菓子類が商品として登場してくるのは、一般に元禄のころという。特に砂糖を用いるようになってからは、その種類が激増し、現在の和菓子の種類はほとんど出そろった。長岡では白砂糖を用いた上菓子と、黒砂糖を用いた駄菓子の別があった。上菓子として知られるのに、玉子製の「鶴の子」という蒸菓子、「千歳」とか「烏婆玉」という求肥製のものなどがあり、その他砂糖を用いた「有平(有平糖)」や砂糖に穀物の粉を用いた干菓子の落雁や打ち物、及び煎餅などがあった。

黒砂糖を用いる駄菓子は雑菓子といった。

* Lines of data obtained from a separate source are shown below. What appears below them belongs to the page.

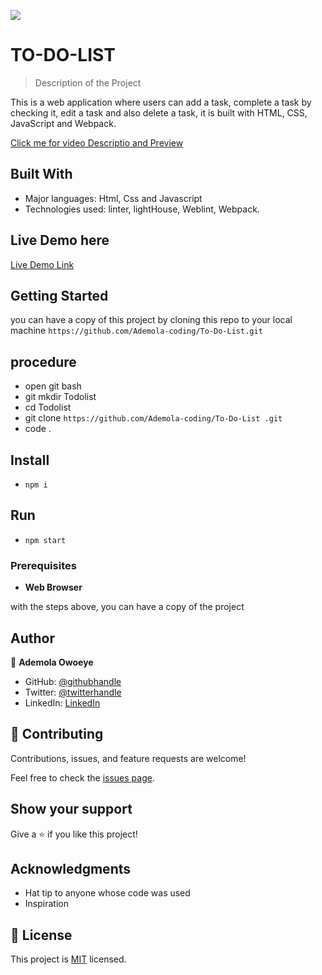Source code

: ![](https://img.shields.io/badge/Microverse-blueviolet)

# TO-DO-LIST

> Description of the Project
 
 This is a web application where users can add a task, complete a task by checking it, edit a task and also delete a task, it is built with HTML, CSS, JavaScript and Webpack.


 [Click me for video Descriptio and Preview](https://www.loom.com/share/701f674fa6944e5e80b422f711a6f954)

## Built With

- Major languages: Html, Css and Javascript
- Technologies used: linter, lightHouse, Weblint, Webpack.

## Live Demo here

[Live Demo Link](https://ademola-coding.github.io/To-Do-List/)

## Getting Started

you can have a copy of this project by cloning this repo to your local machine
`https://github.com/Ademola-coding/To-Do-List.git`

## procedure
- open git bash
- git mkdir Todolist
- cd Todolist
- git clone `https://github.com/Ademola-coding/To-Do-List
.git`
- code .

## Install
 
 - `npm i`
 
 ## Run
 - `npm start`

### Prerequisites

- **Web Browser**

with the steps above, you can have a copy of the project 

## Author

👤 **Ademola Owoeye**

- GitHub: [@githubhandle](https://github.com/Ademola-coding)
- Twitter: [@twitterhandle](https://twitter.com/steady1700)
- LinkedIn: [LinkedIn](https://www.linkedin.com/resume-builder/urn:li:fs_memberResume:27973521/)

## 🤝 Contributing

Contributions, issues, and feature requests are welcome!

Feel free to check the [issues page](../../issues/).

## Show your support

Give a ⭐️ if you like this project!

## Acknowledgments

- Hat tip to anyone whose code was used
- Inspiration

## 📝 License

This project is [MIT](./MIT.md) licensed.



<!-- capstone
This is a project for a climate change summit website. It contains details about the conference such as the speakers, the date, venue and the main speakers.

Built With
HTML/CSS/JS
Getting Started
Click on the clone button to copy the clone
Open Terminal and run git clone
Clone the repo
From you terminal run " code ." to open in your code editor.
Sneak peek to my Capston Project
Portfolio: Alaa Shaheen
Authors
👤 Alaa Shaheen

GitHub: @AlaaShaheen2
Twitter: @Alaa Shaheen
LinkedIn: @Alaa Shaheen
🤝 Contributing
Contributions, issues, and feature requests are welcome!

Show your support
Give a ⭐️ if you like this project!

Video Description
The video description of the project can be accessed using this loom link

Setup
copy this link https://github.com/AlaaShaheen2/capstone.
get the directory that you want to clone the repository.
open the command prompt in this directory.
write https://github.com/AlaaShaheen2/capstone.
go to the repository folder in your command prompt and open index.html file
Install
write https://github.com/AlaaShaheen2/capstone.
go to the repository folder in your command prompt and open index.html file
Usage
By clicking on 'Go live' in VS studio, you can be able to see this project in action.
You can also access this open source website in the aboue provided demo link
Run tests
You can navigate to different parts of the page from the navigation bar and you can also inspect using the available browser tools to se how the webpages were built.
Deployment
The project is deployed at https://alaashaheen2.github.io/capstone/
Acknowledgments
Thanks to the reviewers
Thanks to Cindy Shin the author of the original desig
📝 License
@Cindy Shin

This project is MIT licensed. --->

これをつくる者を桶組とか飴屋桶組といい、長岡城下の南、飴屋町(千手町)に住みその元締めは桶頭と呼ばれ、香具師と露天商の取り締りも行なって羽振りをきかせていた。飴屋桶組が製造したのは飴一切と飴製の菓子類、たとえばおこし類、甘草、胡桃などで、これらを独占的に取り扱った。

戊辰戦争の際に長岡藩では紅屋、和泉屋、大和屋、大久保屋に命じてパンを作らせた。車麩のように丸形の真中に孔をあけて、これを20個ずつ糸でつないで、携帯用の非常食として実際に用いられた。カステラはもっと早くから販売されていたという。

2.織物の歴史

木綿織物は各戸で手織物をもちい、少し上等のものは見附・小須戸・亀田から買い入れた。そのなかでも細い綿糸を混ぜ合せた結城織は、町人の間でもてはやされた。これは農家の副業として盛んに織られるようになった。長岡藩は農民が、長岡の機屋から織機を借りて機屋に従属させられることを嫌って、天保13年(1842)に、農家の結城織を禁じた。しかし、なかなか守られず、再三にわたって禁令を出しても徹底しなかったので、藩は寛永4年(1851)には、農事に差し支えのないようにとの条件つきでこれを許し、そのかわり役銀を徴収することにした。

3.酒の製造

酒造りは貢租の中心となる米を原料とし、その使用量が米価にも大きく影響するために、もっとも厳しい統制を受けた。幕府は明暦3年(1657)酒造業の株の制度を決めたが、長岡ではその株がいつ定められたのかわからない。長岡の酒造株は、古来53株といわれ、元禄元年(1688)および享保9年(1724)にはそれぞれ52軒の酒屋があった。藩ではしばしば他領からの酒の移入を禁止して、城下の酒造家の保護に努めたが、しだいに領内の在方地主酒造家が進出してきた。寛政12年(1800)の記録によると、在方の酒造家が町方の休株を年数を限って買いうけ、出店同様に営業したという。在方地主が小作米酒造りに有利に利用したものであろう。しかし、少し前の寛政元年(1789)には長岡領内の酒屋数87軒のうち23軒も休業し、造米石高は四千百石余りと規模があまり大きくなく、経営も安定していたとはいえない。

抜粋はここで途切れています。